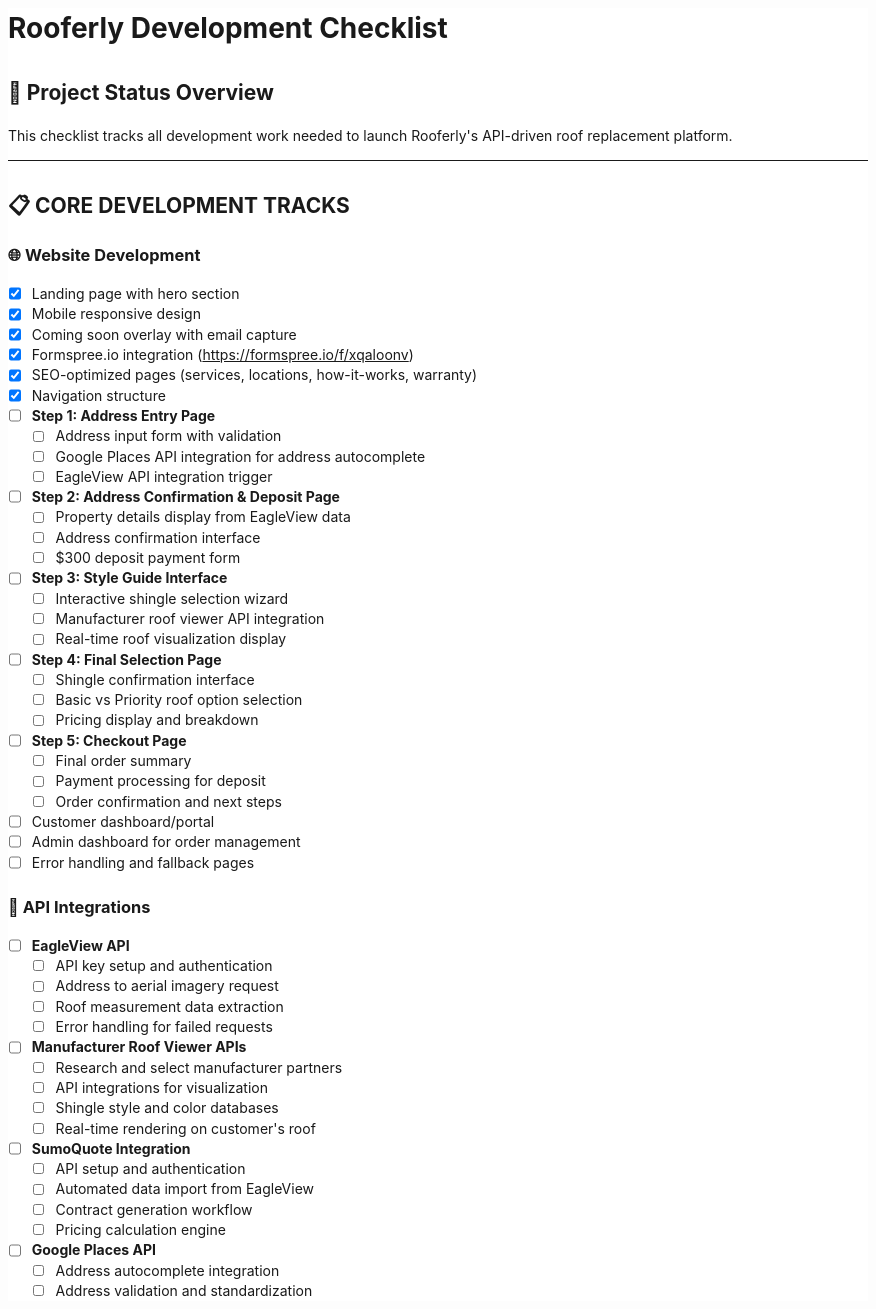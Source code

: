 # Rooferly Development Checklist

## 🎯 **Project Status Overview**
This checklist tracks all development work needed to launch Rooferly's API-driven roof replacement platform.

---

## 📋 **CORE DEVELOPMENT TRACKS**

### 🌐 **Website Development**
- [x] Landing page with hero section
- [x] Mobile responsive design
- [x] Coming soon overlay with email capture
- [x] Formspree.io integration (https://formspree.io/f/xqaloonv)
- [x] SEO-optimized pages (services, locations, how-it-works, warranty)
- [x] Navigation structure
- [ ] **Step 1: Address Entry Page** 
  - [ ] Address input form with validation
  - [ ] Google Places API integration for address autocomplete
  - [ ] EagleView API integration trigger
- [ ] **Step 2: Address Confirmation & Deposit Page**
  - [ ] Property details display from EagleView data
  - [ ] Address confirmation interface
  - [ ] $300 deposit payment form
- [ ] **Step 3: Style Guide Interface**
  - [ ] Interactive shingle selection wizard
  - [ ] Manufacturer roof viewer API integration
  - [ ] Real-time roof visualization display
- [ ] **Step 4: Final Selection Page**
  - [ ] Shingle confirmation interface
  - [ ] Basic vs Priority roof option selection
  - [ ] Pricing display and breakdown
- [ ] **Step 5: Checkout Page**
  - [ ] Final order summary
  - [ ] Payment processing for deposit
  - [ ] Order confirmation and next steps
- [ ] Customer dashboard/portal
- [ ] Admin dashboard for order management
- [ ] Error handling and fallback pages

### 🔗 **API Integrations**
- [ ] **EagleView API**
  - [ ] API key setup and authentication
  - [ ] Address to aerial imagery request
  - [ ] Roof measurement data extraction
  - [ ] Error handling for failed requests
- [ ] **Manufacturer Roof Viewer APIs**
  - [ ] Research and select manufacturer partners
  - [ ] API integrations for visualization
  - [ ] Shingle style and color databases
  - [ ] Real-time rendering on customer's roof
- [ ] **SumoQuote Integration**
  - [ ] API setup and authentication
  - [ ] Automated data import from EagleView
  - [ ] Contract generation workflow
  - [ ] Pricing calculation engine
- [ ] **Google Places API**
  - [ ] Address autocomplete integration
  - [ ] Address validation and standardization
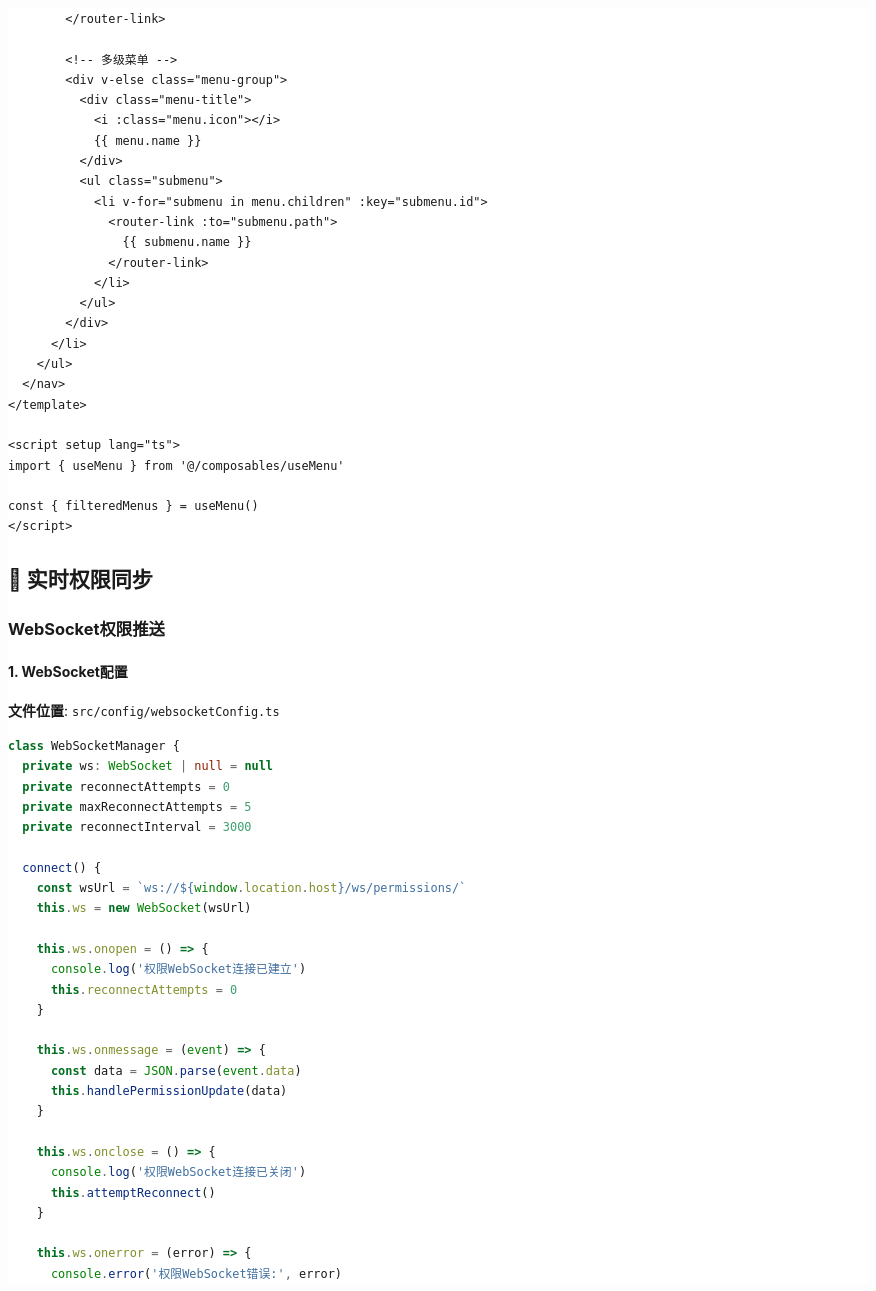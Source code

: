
 ```vue
        </router-link>
        
        <!-- 多级菜单 -->
        <div v-else class="menu-group">
          <div class="menu-title">
            <i :class="menu.icon"></i>
            {{ menu.name }}
          </div>
          <ul class="submenu">
            <li v-for="submenu in menu.children" :key="submenu.id">
              <router-link :to="submenu.path">
                {{ submenu.name }}
              </router-link>
            </li>
          </ul>
        </div>
      </li>
    </ul>
  </nav>
</template>

<script setup lang="ts">
import { useMenu } from '@/composables/useMenu'

const { filteredMenus } = useMenu()
</script>
```

## 🔄 实时权限同步

### WebSocket权限推送

#### 1. WebSocket配置
**文件位置**: `src/config/websocketConfig.ts`

```typescript
class WebSocketManager {
  private ws: WebSocket | null = null
  private reconnectAttempts = 0
  private maxReconnectAttempts = 5
  private reconnectInterval = 3000
  
  connect() {
    const wsUrl = `ws://${window.location.host}/ws/permissions/`
    this.ws = new WebSocket(wsUrl)
    
    this.ws.onopen = () => {
      console.log('权限WebSocket连接已建立')
      this.reconnectAttempts = 0
    }
    
    this.ws.onmessage = (event) => {
      const data = JSON.parse(event.data)
      this.handlePermissionUpdate(data)
    }
    
    this.ws.onclose = () => {
      console.log('权限WebSocket连接已关闭')
      this.attemptReconnect()
    }
    
    this.ws.onerror = (error) => {
      console.error('权限WebSocket错误:', error)
```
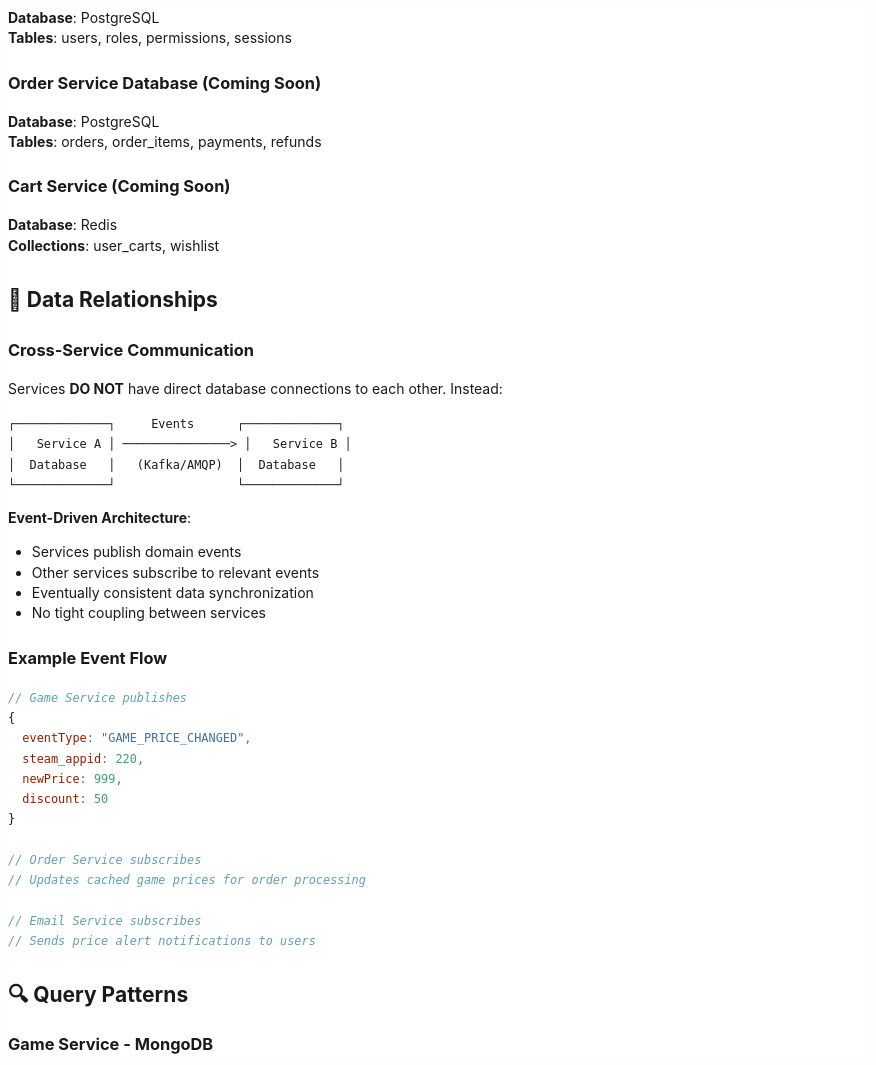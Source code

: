 **Database**: PostgreSQL  
**Tables**: users, roles, permissions, sessions

### Order Service Database (Coming Soon)

**Database**: PostgreSQL  
**Tables**: orders, order_items, payments, refunds

### Cart Service (Coming Soon)

**Database**: Redis  
**Collections**: user_carts, wishlist

## 🔗 Data Relationships

### Cross-Service Communication

Services **DO NOT** have direct database connections to each other. Instead:

```
┌─────────────┐     Events      ┌─────────────┐
│   Service A │ ───────────────> │   Service B │
│  Database   │   (Kafka/AMQP)  │  Database   │
└─────────────┘                 └─────────────┘
```

**Event-Driven Architecture**:
-   Services publish domain events
-   Other services subscribe to relevant events
-   Eventually consistent data synchronization
-   No tight coupling between services

### Example Event Flow

```javascript
// Game Service publishes
{
  eventType: "GAME_PRICE_CHANGED",
  steam_appid: 220,
  newPrice: 999,
  discount: 50
}

// Order Service subscribes
// Updates cached game prices for order processing

// Email Service subscribes
// Sends price alert notifications to users
```

## 🔍 Query Patterns

### Game Service - MongoDB
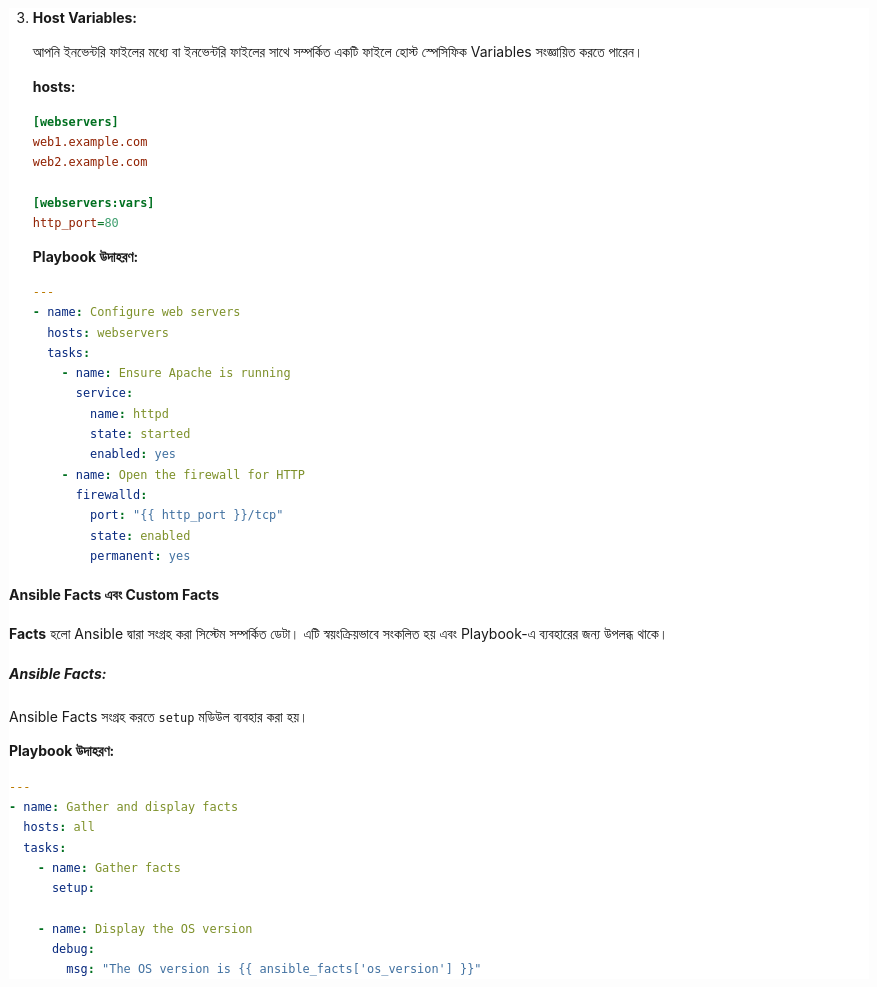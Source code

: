 3. **Host Variables:**

   আপনি ইনভেন্টরি ফাইলের মধ্যে বা ইনভেন্টরি ফাইলের সাথে সম্পর্কিত একটি ফাইলে হোস্ট স্পেসিফিক Variables সংজ্ঞায়িত করতে পারেন।

   **hosts:**

   ```ini
   [webservers]
   web1.example.com
   web2.example.com

   [webservers:vars]
   http_port=80
   ```

   **Playbook উদাহরণ:**

   ```yaml
   ---
   - name: Configure web servers
     hosts: webservers
     tasks:
       - name: Ensure Apache is running
         service:
           name: httpd
           state: started
           enabled: yes
       - name: Open the firewall for HTTP
         firewalld:
           port: "{{ http_port }}/tcp"
           state: enabled
           permanent: yes
   ```

#### **Ansible Facts এবং Custom Facts**

**Facts** হলো Ansible দ্বারা সংগ্রহ করা সিস্টেম সম্পর্কিত ডেটা। এটি স্বয়ংক্রিয়ভাবে সংকলিত হয় এবং Playbook-এ ব্যবহারের জন্য উপলব্ধ থাকে।

##### **Ansible Facts:**

Ansible Facts সংগ্রহ করতে `setup` মডিউল ব্যবহার করা হয়।

**Playbook উদাহরণ:**

```yaml
---
- name: Gather and display facts
  hosts: all
  tasks:
    - name: Gather facts
      setup:

    - name: Display the OS version
      debug:
        msg: "The OS version is {{ ansible_facts['os_version'] }}"
```
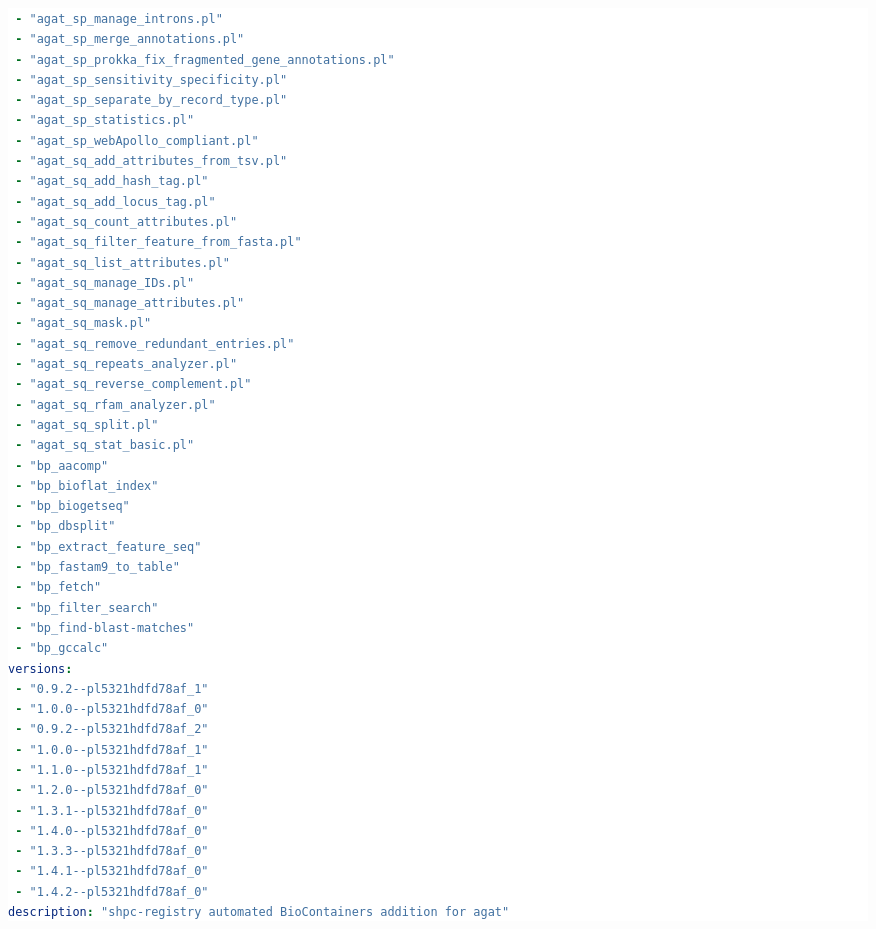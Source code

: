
 ```yaml
 - "agat_sp_manage_introns.pl"
 - "agat_sp_merge_annotations.pl"
 - "agat_sp_prokka_fix_fragmented_gene_annotations.pl"
 - "agat_sp_sensitivity_specificity.pl"
 - "agat_sp_separate_by_record_type.pl"
 - "agat_sp_statistics.pl"
 - "agat_sp_webApollo_compliant.pl"
 - "agat_sq_add_attributes_from_tsv.pl"
 - "agat_sq_add_hash_tag.pl"
 - "agat_sq_add_locus_tag.pl"
 - "agat_sq_count_attributes.pl"
 - "agat_sq_filter_feature_from_fasta.pl"
 - "agat_sq_list_attributes.pl"
 - "agat_sq_manage_IDs.pl"
 - "agat_sq_manage_attributes.pl"
 - "agat_sq_mask.pl"
 - "agat_sq_remove_redundant_entries.pl"
 - "agat_sq_repeats_analyzer.pl"
 - "agat_sq_reverse_complement.pl"
 - "agat_sq_rfam_analyzer.pl"
 - "agat_sq_split.pl"
 - "agat_sq_stat_basic.pl"
 - "bp_aacomp"
 - "bp_bioflat_index"
 - "bp_biogetseq"
 - "bp_dbsplit"
 - "bp_extract_feature_seq"
 - "bp_fastam9_to_table"
 - "bp_fetch"
 - "bp_filter_search"
 - "bp_find-blast-matches"
 - "bp_gccalc"
versions:
 - "0.9.2--pl5321hdfd78af_1"
 - "1.0.0--pl5321hdfd78af_0"
 - "0.9.2--pl5321hdfd78af_2"
 - "1.0.0--pl5321hdfd78af_1"
 - "1.1.0--pl5321hdfd78af_1"
 - "1.2.0--pl5321hdfd78af_0"
 - "1.3.1--pl5321hdfd78af_0"
 - "1.4.0--pl5321hdfd78af_0"
 - "1.3.3--pl5321hdfd78af_0"
 - "1.4.1--pl5321hdfd78af_0"
 - "1.4.2--pl5321hdfd78af_0"
description: "shpc-registry automated BioContainers addition for agat"
```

-*-

-- Instructions to follow --
The lines that mention the word "router" should be pulled from the records above.

-- Answer for the task --
        </router-link>
              <router-link :to="submenu.path">
              </router-link>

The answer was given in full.